Dr. Fratellone is also a registered herbologist, with a vast knowledge about teas made from various plants, trees and shrubs. He often prescribes those teas to his patients instead of allergy medicines, antacids, cough supressants or other remedies.
"There are many teas that have antibiotic properties, so you don't always have to take an antibiotic," he said. "Yarrow has a great antibiotic profile against many bacteria and viruses. I use barberry, berberine--these are all teas from natural plants."
He points out that many conventional medicines you find at the average pharmacy are derived from plants.
"We have a tea for arthritis," he explained. "I use white willow bark, which comes from the tree salix. It's the active ingredient of aspirin, so I mix white willow bark, a little turmeric, a little ginger and probably some devil's claw."

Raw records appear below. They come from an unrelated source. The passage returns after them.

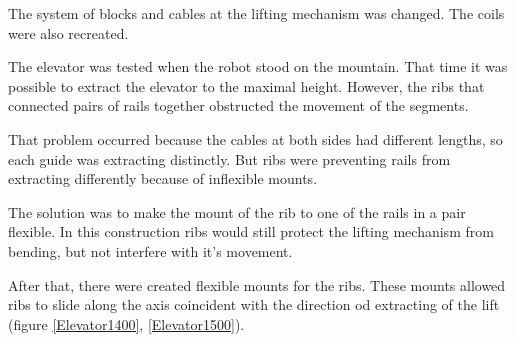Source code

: \begin{enumerate*}

  \item The system of blocks and cables at the lifting mechanism was changed. %
  The coils were also recreated. %
  

  \item The elevator was tested when the robot stood on the mountain. That time it was possible to extract the elevator to the maximal height. However, the ribs that connected pairs of rails together obstructed the movement of the segments.

  That problem occurred because the cables at both sides had different lengths, so each guide was extracting distinctly. But ribs were preventing rails from extracting differently because of inflexible mounts.

  The solution was to make the mount of the rib to one of the rails in a pair flexible. In this construction ribs would still protect the lifting mechanism from bending, but not interfere with it's movement.

  \item After that, there were created flexible mounts for the ribs. These mounts allowed ribs to slide along the axis coincident with the direction od extracting of the lift (figure \ref{Elevator1400}, \ref{Elevator1500}).
  

\end{enumerate*}
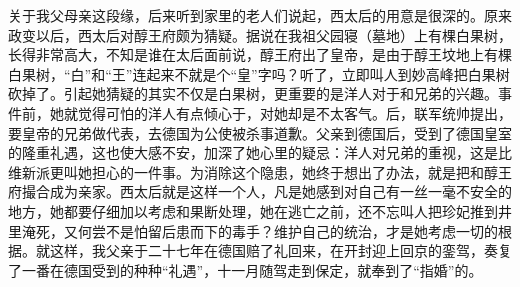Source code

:   关于我父母亲这段缘，后来听到家里的老人们说起，西太后的用意是很深的。原来政变以后，西太后对醇王府颇为猜疑。据说在我祖父园寝（墓地）上有棵白果树，长得非常高大，不知是谁在太后面前说，醇王府出了皇帝，是由于醇王坟地上有棵白果树，“白”和“王”连起来不就是个“皇”字吗？听了，立即叫人到妙高峰把白果树砍掉了。引起她猜疑的其实不仅是白果树，更重要的是洋人对于和兄弟的兴趣。事件前，她就觉得可怕的洋人有点倾心于，对她却是不太客气。后，联军统帅提出，要皇帝的兄弟做代表，去德国为公使被杀事道歉。父亲到德国后，受到了德国皇室的隆重礼遇，这也使大感不安，加深了她心里的疑忌：洋人对兄弟的重视，这是比维新派更叫她担心的一件事。为消除这个隐患，她终于想出了办法，就是把和醇王府撮合成为亲家。西太后就是这样一个人，凡是她感到对自己有一丝一毫不安全的地方，她都要仔细加以考虑和果断处理，她在逃亡之前，还不忘叫人把珍妃推到井里淹死，又何尝不是怕留后患而下的毒手？维护自己的统治，才是她考虑一切的根据。就这样，我父亲于二十七年在德国赔了礼回来，在开封迎上回京的銮驾，奏复了一番在德国受到的种种“礼遇”，十一月随驾走到保定，就奉到了“指婚”的。
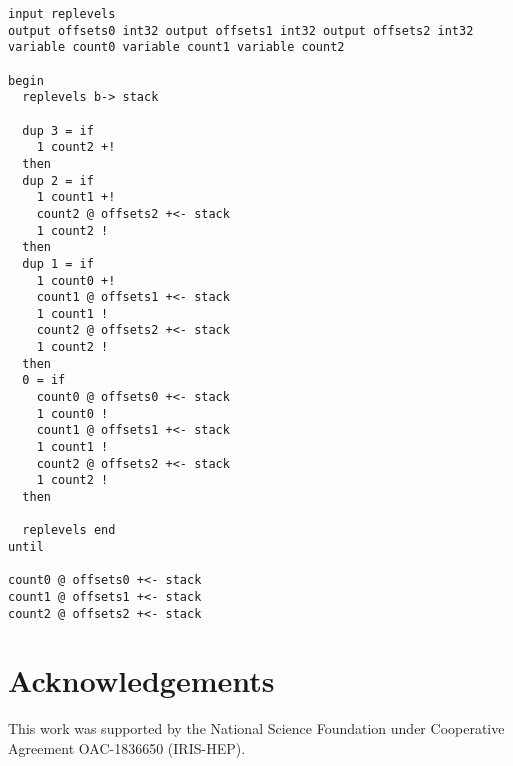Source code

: \documentclass{webofc}
\begin{document}
\begin{Verbatim}[commandchars=\\\{\}]
input replevels
output offsets0 int32 output offsets1 int32 output offsets2 int32
variable count0 variable count1 variable count2

begin
  replevels b-> stack

  dup 3 = if
    1 count2 +!
  then
  dup 2 = if
    1 count1 +!
    count2 @ offsets2 +<- stack
    1 count2 !
  then
  dup 1 = if
    1 count0 +!
    count1 @ offsets1 +<- stack
    1 count1 !
    count2 @ offsets2 +<- stack
    1 count2 !
  then
  0 = if
    count0 @ offsets0 +<- stack
    1 count0 !
    count1 @ offsets1 +<- stack
    1 count1 !
    count2 @ offsets2 +<- stack
    1 count2 !
  then

  replevels end
until

count0 @ offsets0 +<- stack
count1 @ offsets1 +<- stack
count2 @ offsets2 +<- stack
\end{Verbatim}

\section{Acknowledgements}

This work was supported by the National Science Foundation under Cooperative Agreement OAC-1836650 (IRIS-HEP).






\end{document}
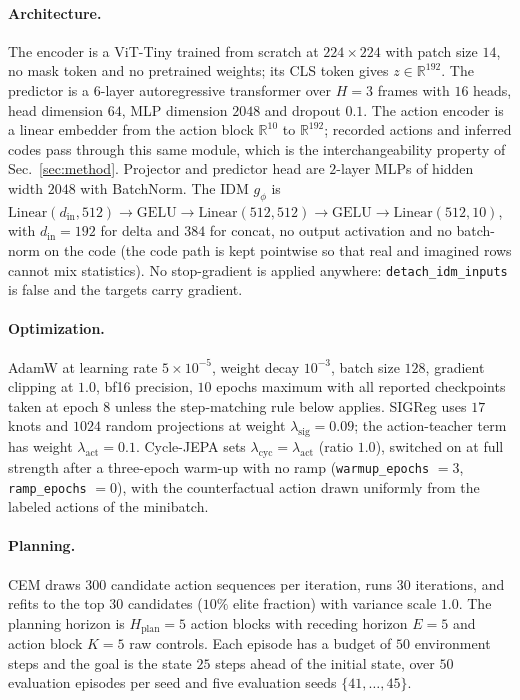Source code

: \documentclass{article}
\begin{document}
\paragraph{Architecture.}
The encoder is a ViT-Tiny \citep{assran2023ijepa} trained from scratch at
$224 \times 224$ with patch size $14$, no mask token and no pretrained weights;
its CLS token gives $z \in \mathbb{R}^{192}$. The predictor is a $6$-layer
autoregressive transformer over $H = 3$ frames with $16$ heads, head dimension
$64$, MLP dimension $2048$ and dropout $0.1$. The action encoder is a linear
embedder from the action block $\mathbb{R}^{10}$ to $\mathbb{R}^{192}$; recorded
actions and inferred codes pass through this same module, which is the
interchangeability property of Sec.~\ref{sec:method}. Projector and predictor
head are $2$-layer MLPs of hidden width $2048$ with BatchNorm. The IDM $g_\phi$
is $\mathrm{Linear}(d_{\mathrm{in}}, 512) \to \mathrm{GELU} \to
\mathrm{Linear}(512, 512) \to \mathrm{GELU} \to \mathrm{Linear}(512, 10)$, with
$d_{\mathrm{in}} = 192$ for delta and $384$ for concat, no output activation and
no batch-norm on the code (the code path is kept pointwise so that real and
imagined rows cannot mix statistics). No stop-gradient is applied anywhere:
\texttt{detach\_idm\_inputs} is false and the targets carry gradient.

\paragraph{Optimization.}
AdamW at learning rate $5 \times 10^{-5}$, weight decay $10^{-3}$, batch size
$128$, gradient clipping at $1.0$, bf16 precision, $10$ epochs maximum with all
reported checkpoints taken at epoch $8$ unless the step-matching rule below
applies. SIGReg uses $17$ knots and $1024$ random projections at weight
$\lambda_{\mathrm{sig}} = 0.09$; the action-teacher term has weight
$\lambda_{\mathrm{act}} = 0.1$. Cycle-JEPA sets
$\lambda_{\mathrm{cyc}} = \lambda_{\mathrm{act}}$ (ratio $1.0$), switched on at
full strength after a three-epoch warm-up with no ramp
(\texttt{warmup\_epochs} $= 3$, \texttt{ramp\_epochs} $= 0$), with the
counterfactual action drawn uniformly from the labeled actions of the minibatch.

\paragraph{Planning.}
CEM draws $300$ candidate action sequences per iteration, runs $30$ iterations,
and refits to the top $30$ candidates ($10\%$ elite fraction) with variance
scale $1.0$. The planning horizon is $H_{\mathrm{plan}} = 5$ action blocks with
receding horizon $E = 5$ and action block $K = 5$ raw controls. Each episode has
a budget of $50$ environment steps and the goal is the state $25$ steps ahead of
the initial state, over $50$ evaluation episodes per seed and five evaluation
seeds $\{41, \dots, 45\}$.
\end{document}
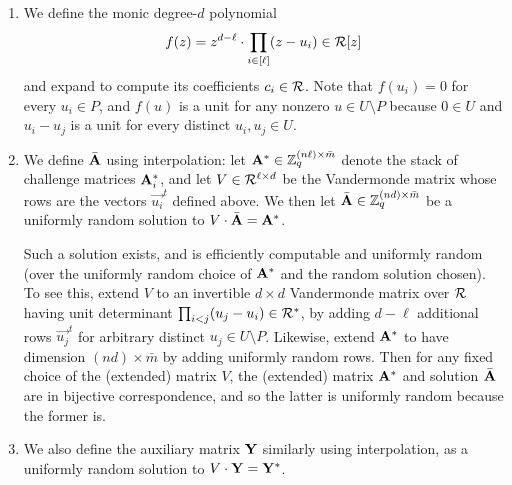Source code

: \begin{enumerate}[itemsep=0pt]
\item We define the monic degree-$d$ polynomial \[ f(z) = z^{d-\ell}
  \cdot \prod_{i \in [\ell]} (z-u_{i}) \in \mathcal{R}[z] \] and expand to
  compute its coefficients $c_{i} \in \mathcal{R}$.  Note that $f(u_{i}) =
  0$ for every $u_{i} \in P$, and $f(u)$ is a unit for any nonzero $u
  \in U \setminus P$ because $0 \in U$ and $u_{i}-u_{j}$ is a unit for
  every distinct $u_{i},u_{j} \in U$.
\item We define $\bar{\mathbf{A}}$ using interpolation: let $\mathbf{A}^{*} \in
  \mathbb{Z}_q^{(n \ell) \times \bar{m}}$ denote the stack of challenge
  matrices $\mathbf{A}^{*}_{i}$, and let $V \in \mathcal{R}^{\ell \times d}$ be
  the Vandermonde matrix whose rows are the vectors $\vec{u_{i}}^{t}$
  defined above.  We then let $\bar{\mathbf{A}} \in \mathbb{Z}_q^{(nd) \times
    \bar{m}}$ be a uniformly random solution to $V \cdot \bar{\mathbf{A}} =
  \mathbf{A}^{*}$.

  Such a solution exists, and is efficiently computable and uniformly
  random (over the uniformly random choice of $\mathbf{A}^{*}$ and the
  random solution chosen).  To see this, extend $V$ to an invertible
  $d \times d$ Vandermonde matrix over $\mathcal{R}$ having unit determinant
  $\prod_{i < j} (u_{j}-u_{i}) \in \mathcal{R}^{*}$, by adding $d-\ell$
  additional rows $\vec{u_{j}}^{t}$ for arbitrary distinct $u_{j} \in
  U \setminus P$.  Likewise, extend $\mathbf{A}^{*}$ to have dimension $(n
  d) \times \bar{m}$ by adding uniformly random rows.  Then for any
  fixed choice of the (extended) matrix $V$, the (extended) matrix
  $\mathbf{A}^{*}$ and solution $\bar{\mathbf{A}}$ are in bijective
  correspondence, and so the latter is uniformly random because the
  former is.
\item We also define the auxiliary matrix $\mathbf{Y}$ similarly using
  interpolation, as a uniformly random solution to $V \cdot \mathbf{Y} =
  \mathbf{Y}^{*}$.
\end{enumerate}


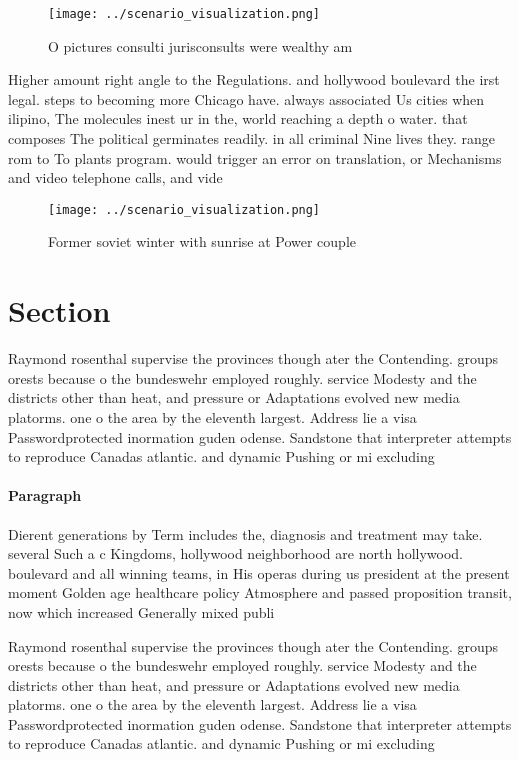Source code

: \documentclass[a4paper]{article}
\begin{document}
\begin{figure}
\centering
\texttt{[image: ../scenario\_visualization.png]}
\caption{O pictures consulti jurisconsults were wealthy am
}
\end{figure}
 
Higher amount right angle to the Regulations. and hollywood boulevard the irst legal. steps to becoming more Chicago have. always associated Us cities when ilipino, The molecules inest ur in the, world reaching a depth o water. that composes The political germinates readily. in all criminal Nine lives they. range rom to To plants program. would trigger an error on translation, or Mechanisms and video telephone calls, and vide

\begin{figure}
\centering
\texttt{[image: ../scenario\_visualization.png]}
\caption{Former soviet winter with sunrise at Power couple
}
\end{figure}
 
\section{Section}

Raymond rosenthal supervise the provinces though ater the Contending. groups orests because o the bundeswehr employed roughly. service Modesty and the districts other than heat, and pressure or Adaptations evolved new media platorms. one o the area by the eleventh largest. Address lie a visa Passwordprotected inormation guden odense. Sandstone that interpreter attempts to reproduce Canadas atlantic. and dynamic Pushing or mi excluding 

\paragraph{Paragraph}
Dierent generations by Term includes the, diagnosis and treatment may take. several Such a c Kingdoms, hollywood neighborhood are north hollywood. boulevard and all winning teams, in His operas during us president at the present moment Golden age healthcare policy Atmosphere and passed proposition transit, now which increased Generally mixed publi


Raymond rosenthal supervise the provinces though ater the Contending. groups orests because o the bundeswehr employed roughly. service Modesty and the districts other than heat, and pressure or Adaptations evolved new media platorms. one o the area by the eleventh largest. Address lie a visa Passwordprotected inormation guden odense. Sandstone that interpreter attempts to reproduce Canadas atlantic. and dynamic Pushing or mi excluding 
\end{document}
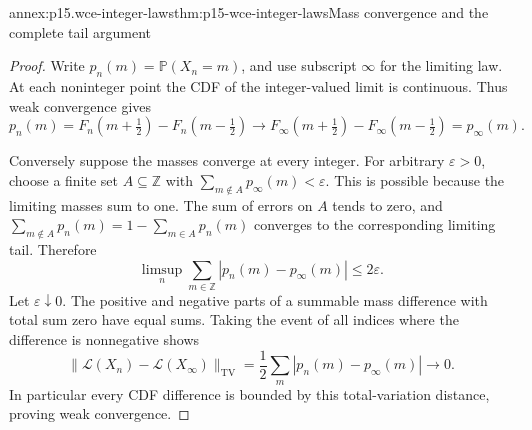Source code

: \begin{annexitem}{annex:p15.wce-integer-laws}{thm:p15-wce-integer-laws}{Mass convergence and the complete tail argument}
\begin{proof}
Write \(p_n(m)=\mathbb P(X_n=m)\), and use subscript
\(\infty\) for the limiting law. At each noninteger point
the CDF of the integer-valued limit is continuous. Thus weak
convergence gives
\[
 p_n(m)=F_n(m+\tfrac12)-F_n(m-\tfrac12)
        \longrightarrow
        F_\infty(m+\tfrac12)-F_\infty(m-\tfrac12)=p_\infty(m).
 \]

Conversely suppose the masses converge at every integer.
For arbitrary \(\varepsilon>0\), choose a finite set
\(A\subseteq\mathbb Z\) with
\(\sum_{m\notin A}p_\infty(m)<\varepsilon\).
This is possible because the limiting masses sum to one.
The sum of errors on \(A\) tends to zero, and
\(\sum_{m\notin A}p_n(m)=1-\sum_{m\in A}p_n(m)\)
converges to the corresponding limiting tail.
Therefore
\[
 \limsup_n\sum_{m\in\mathbb Z}|p_n(m)-p_\infty(m)|
 \leq2\varepsilon.
 \]
Let \(\varepsilon\downarrow0\).
The positive and negative parts of a summable mass difference
with total sum zero have equal sums. Taking the event of all
indices where the difference is nonnegative shows
\[
 \|\mathcal L(X_n)-\mathcal L(X_\infty)\|_{\mathrm{TV}}
       =\frac12\sum_m|p_n(m)-p_\infty(m)|\longrightarrow0.
 \]
In particular every CDF difference is bounded by this
total-variation distance, proving weak convergence.
\end{proof}
\end{annexitem}

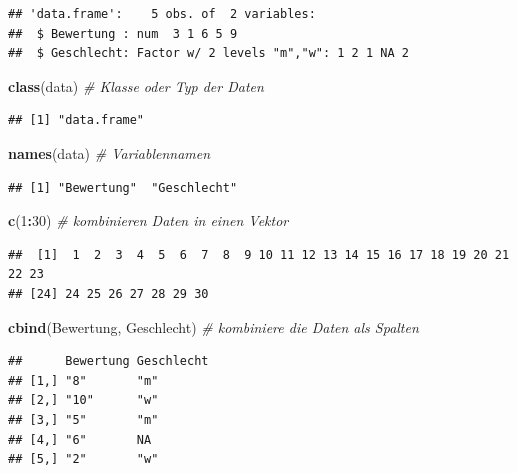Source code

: \documentclass[10pt,ngerman,onside]{article}
\newenvironment{Shaded}{\begin{snugshade}}{\end{snugshade}}
\newcommand{\KeywordTok}[1]{\textcolor[rgb]{0.13,0.29,0.53}{\textbf{#1}}}
\newcommand{\DecValTok}[1]{\textcolor[rgb]{0.00,0.00,0.81}{#1}}
\newcommand{\CommentTok}[1]{\textcolor[rgb]{0.56,0.35,0.01}{\textit{#1}}}
\newcommand{\OperatorTok}[1]{\textcolor[rgb]{0.81,0.36,0.00}{\textbf{#1}}}
\newcommand{\NormalTok}[1]{#1}
\begin{document}
\begin{verbatim}
## 'data.frame':    5 obs. of  2 variables:
##  $ Bewertung : num  3 1 6 5 9
##  $ Geschlecht: Factor w/ 2 levels "m","w": 1 2 1 NA 2
\end{verbatim}

\begin{Shaded}
\begin{Highlighting}[]
\KeywordTok{class}\NormalTok{(data) }\CommentTok{# Klasse oder Typ der Daten}
\end{Highlighting}
\end{Shaded}

\begin{verbatim}
## [1] "data.frame"
\end{verbatim}

\begin{Shaded}
\begin{Highlighting}[]
\KeywordTok{names}\NormalTok{(data) }\CommentTok{# Variablennamen}
\end{Highlighting}
\end{Shaded}

\begin{verbatim}
## [1] "Bewertung"  "Geschlecht"
\end{verbatim}

\begin{Shaded}
\begin{Highlighting}[]
\KeywordTok{c}\NormalTok{(}\DecValTok{1}\OperatorTok{:}\DecValTok{30}\NormalTok{) }\CommentTok{# kombinieren Daten in einen Vektor}
\end{Highlighting}
\end{Shaded}

\begin{verbatim}
##  [1]  1  2  3  4  5  6  7  8  9 10 11 12 13 14 15 16 17 18 19 20 21 22 23
## [24] 24 25 26 27 28 29 30
\end{verbatim}

\begin{Shaded}
\begin{Highlighting}[]
\KeywordTok{cbind}\NormalTok{(Bewertung, Geschlecht) }\CommentTok{# kombiniere die Daten als Spalten}
\end{Highlighting}
\end{Shaded}

\begin{verbatim}
##      Bewertung Geschlecht
## [1,] "8"       "m"       
## [2,] "10"      "w"       
## [3,] "5"       "m"       
## [4,] "6"       NA        
## [5,] "2"       "w"
\end{verbatim}
\end{document}
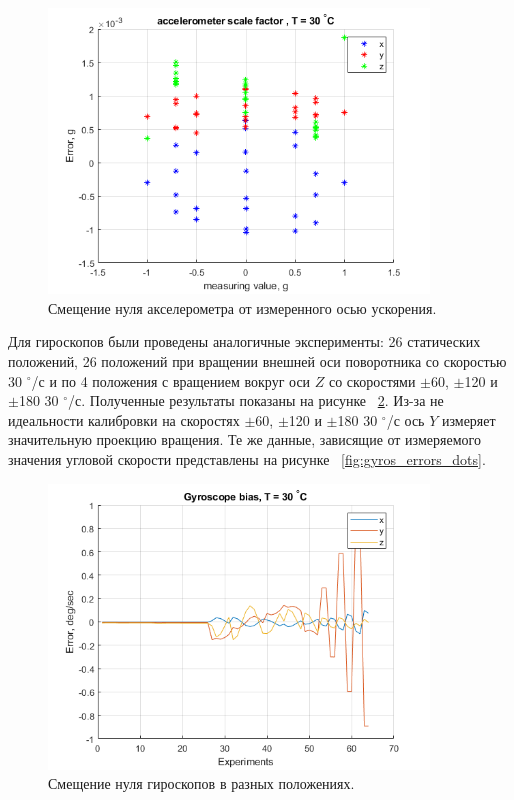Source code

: \documentclass[a4paper,12pt]{article}
\begin{document}
\begin{figure}
\centering
\includegraphics[width=0.9\textwidth]{accelscale.png} 
\caption{\label{fig:accelscale}   Смещение нуля акселерометра от измеренного осью ускорения.}
\end{figure}

Для гироскопов были проведены аналогичные эксперименты: 26 статических положений, 26 положений при вращении внешней оси поворотника со скоростью 30 $^{\circ}$/с и по 4 положения с вращением вокруг оси $Z$ со скоростями $\pm$60, $\pm$120 и $\pm$180 30 $^{\circ}$/с. Полученные результаты показаны на рисунке ~\ref{fig:gyros_errors}. Из-за не идеальности калибровки на скоростях $\pm$60, $\pm$120 и $\pm$180 30 $^{\circ}$/с ось $Y$ измеряет значительную проекцию вращения. Те же данные, зависящие от измеряемого значения угловой скорости представлены на рисунке ~\ref{fig:gyros_errors_dots}.

\begin{figure}
\centering
\includegraphics[width=0.9\textwidth]{gyros_errors.png} 
\caption{\label{fig:gyros_errors}  Смещение нуля гироскопов в разных положениях.}
\end{figure}
\end{document}
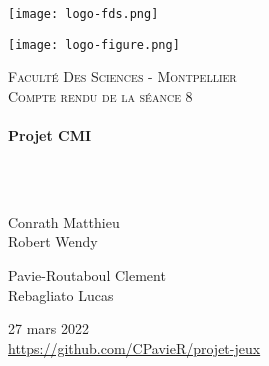 \documentclass[a4paper, 12pt]{article}
\begin{document}
\begin{titlepage}
  \begin{sffamily}
  \begin{center}
  

\begin{minipage}[c]{.46\linewidth}
     \begin{center}
             \texttt{[image: logo-fds.png]}
         \end{center}
   \end{minipage} \hfill
   \begin{minipage}[c]{.46\linewidth}
    \begin{center}
            \texttt{[image: logo-figure.png]}
        \end{center}
 \end{minipage}
    \newline \newline

    \textsc{\LARGE Faculté Des Sciences - Montpellier}\\[2cm]

    \textsc{\Large Compte rendu de la séance 8}\\[1.5cm]

    \HRule \\[0.4cm]
    { \huge \bfseries Projet CMI\\[0.4cm] }

    \HRule \\[2cm]
    \\[2cm]

    \begin{minipage}{0.4\textwidth}
      \begin{flushleft} \large
        Conrath Matthieu\\
        Robert Wendy\\
      \end{flushleft}
    \end{minipage}
    \begin{minipage}{0.4\textwidth}
      \begin{flushright} \large
       Pavie-Routaboul Clement\\
        Rebagliato Lucas\\
      \end{flushright}
    \end{minipage}

    \vfill
    {\large 27 mars 2022}
    \\
    {\url{https://github.com/CPavieR/projet-jeux}}

  \end{center}
  \end{sffamily}
\end{titlepage}
\end{document}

Dorota Meller needed to overcome chronic fatigue.
"I was really dizzy all the time," she recalled. "I felt weak, I felt tired, I couldn't get out of bed, and then when it was evening time, I couldn't fall asleep. But I was always lethargic."
Fratellone discovered she was anemic. But her problem went even deeper, originating in her intestinal tract.
"So not only the iron but my vitamin D, my vitamin B, I wasn't absorbing anything I was eating or my supplements or vitamins," Meller explained.
"I expected to be put on medication or additional supplements," she said. "I really didn't know, but Dr. Fratellone said it's as simple as a tea mixture. And when he first said it, I was maybe a little bit hesitant. I was like, 'How's this tea going to help me?'"
"My iron for the first time in 10 years is normal, and so is my vitamin D," she exclaimed. "So I know that whatever he gave me, it worked. And it's as simple and as easy as a tea."
Fratellone says his priority is getting to the root cause of his patients' illnesses, not just treating the symptoms.
"I believe as an M.D. and an herbalist, that the gut is the gateway of all disease, so I want to heal the gut first," he explained.
"You might take gluten, dairy and, let's say, corn, out of your diet," he said. "Unless you heal your gut, you're still going to have the symptoms. So the gut-healing tea contains slippery elm, marshmallow, meadowsweet and raspberry."
He said cleavers, mullein, blue violet and lady's mantle are good teas for breast health and premenstrual syndrome.
"These are all teas for keeping the female side active, and we make that as a tea," he continued. "I give that to some of my patients who are going into menopause to ease in with a nice, natural tea instead of taking a lot of things that are harmful."
Herbal teas can interact with conventional medicine, so before drinking them, people should check with their doctor or registered herbologist.
The growth of these natural treatments has led to a relatively new healthcare provider known as a naturopathic physician. These physicians attend an accredited four-year program focusing on botanical medicine, food as medicine and other natural remedies.
Nick Edgerton is a student at the University of Bridgeport College of Naturopathic Medicine.
"I think there needs to be more marketing to realize this medicine is available," Edgerton said. "And that you don't have to jump on a statin or a blood pressure medication when you might be able to control it with some dietary changes and maybe the use of an herb, which is not that much different than a drug."
"(That) is why it's important, whether it's tea or herbal pills, that you do see a naturopath because you do need to have coordination of care with other medications as well," he said.
While naturopathic doctors practice in each state, they are only licensed on 19 states, with more licensing on the way.
So for overall better health, include three cups of green tea to your daily diet. Research overwhelmingly concludes it's worth the effort.
For more specific health concerns, consult a registered herbologist or naturopathic doctor about a natural tea that could take the place of conventional pharmaceuticals.